In IA., life settlement policy are regulated through the Iowa Insurance Division, and you should take a look at the website to be certain you are dealing with an approved company. Q Capital is licensed as a life settlement provider in Iowa.
A Brief Description of How it Works
When a policy owner takes the decision that they want to give up their existing policy, a life settlement offers a good alternative to lapsing the standing policy and surrendering it to the insuring company. In many circumstances, the policy cash value is greater than the actual amount that would be received if it were surrendered.
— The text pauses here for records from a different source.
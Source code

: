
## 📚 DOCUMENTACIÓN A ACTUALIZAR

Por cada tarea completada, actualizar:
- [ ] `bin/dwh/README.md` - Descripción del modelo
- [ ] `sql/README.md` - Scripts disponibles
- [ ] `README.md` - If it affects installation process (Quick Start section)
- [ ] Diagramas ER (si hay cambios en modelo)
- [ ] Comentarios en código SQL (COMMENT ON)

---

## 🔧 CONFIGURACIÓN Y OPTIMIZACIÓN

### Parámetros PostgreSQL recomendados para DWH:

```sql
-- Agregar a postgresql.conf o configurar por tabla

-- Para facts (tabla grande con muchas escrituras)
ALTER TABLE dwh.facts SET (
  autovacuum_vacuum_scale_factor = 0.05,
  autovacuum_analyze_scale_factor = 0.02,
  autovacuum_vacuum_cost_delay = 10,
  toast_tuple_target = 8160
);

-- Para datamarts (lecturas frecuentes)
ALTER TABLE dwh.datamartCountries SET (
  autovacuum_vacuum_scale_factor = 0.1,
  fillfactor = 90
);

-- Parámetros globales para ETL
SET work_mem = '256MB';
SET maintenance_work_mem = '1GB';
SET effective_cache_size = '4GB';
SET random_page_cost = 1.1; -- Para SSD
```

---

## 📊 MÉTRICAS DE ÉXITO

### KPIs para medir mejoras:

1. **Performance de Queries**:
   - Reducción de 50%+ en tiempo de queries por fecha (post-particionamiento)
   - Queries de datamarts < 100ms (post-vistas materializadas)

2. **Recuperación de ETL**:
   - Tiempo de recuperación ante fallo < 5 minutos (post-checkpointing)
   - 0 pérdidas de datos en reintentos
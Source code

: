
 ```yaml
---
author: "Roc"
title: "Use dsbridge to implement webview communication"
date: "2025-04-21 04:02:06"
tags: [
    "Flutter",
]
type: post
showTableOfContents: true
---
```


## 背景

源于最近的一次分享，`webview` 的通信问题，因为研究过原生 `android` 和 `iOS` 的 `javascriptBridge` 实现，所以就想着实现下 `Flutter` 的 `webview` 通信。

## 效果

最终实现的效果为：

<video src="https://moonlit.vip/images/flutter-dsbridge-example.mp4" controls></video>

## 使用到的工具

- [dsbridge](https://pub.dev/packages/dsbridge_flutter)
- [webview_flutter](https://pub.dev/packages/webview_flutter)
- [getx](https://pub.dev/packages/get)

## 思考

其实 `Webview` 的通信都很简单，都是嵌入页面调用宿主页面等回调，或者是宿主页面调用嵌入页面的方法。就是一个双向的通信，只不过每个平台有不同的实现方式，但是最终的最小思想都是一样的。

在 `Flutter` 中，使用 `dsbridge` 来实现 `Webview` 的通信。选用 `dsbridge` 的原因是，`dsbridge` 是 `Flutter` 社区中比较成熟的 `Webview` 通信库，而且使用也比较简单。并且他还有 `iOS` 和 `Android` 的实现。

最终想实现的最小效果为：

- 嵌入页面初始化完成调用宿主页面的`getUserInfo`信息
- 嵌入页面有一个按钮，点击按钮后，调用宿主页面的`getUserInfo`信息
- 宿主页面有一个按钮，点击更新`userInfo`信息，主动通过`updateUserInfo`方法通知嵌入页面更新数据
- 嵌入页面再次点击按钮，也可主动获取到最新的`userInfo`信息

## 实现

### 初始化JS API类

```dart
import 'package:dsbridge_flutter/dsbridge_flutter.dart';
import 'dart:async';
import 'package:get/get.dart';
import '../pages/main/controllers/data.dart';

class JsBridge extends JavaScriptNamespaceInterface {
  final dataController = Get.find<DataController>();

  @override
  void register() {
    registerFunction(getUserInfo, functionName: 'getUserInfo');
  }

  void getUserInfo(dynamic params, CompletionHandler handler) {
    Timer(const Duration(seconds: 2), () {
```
In choosing to work with a sanctioned firm, the owner offers the policy up to a bustling marketplace where institutional investors bid on life insurance policies. At which point the accredited life settlement provider can manage the complete process, from soliciting offers from potential investors, to collaborating and working with the owner of the policy to finalize the sale closing procedure. Finally, all sales are finalized with an escrow agent, providing an added layer of safety for the policy seller. Often, the sale of a policy can be finished in about 30 to 60 days starting from initial inquiry.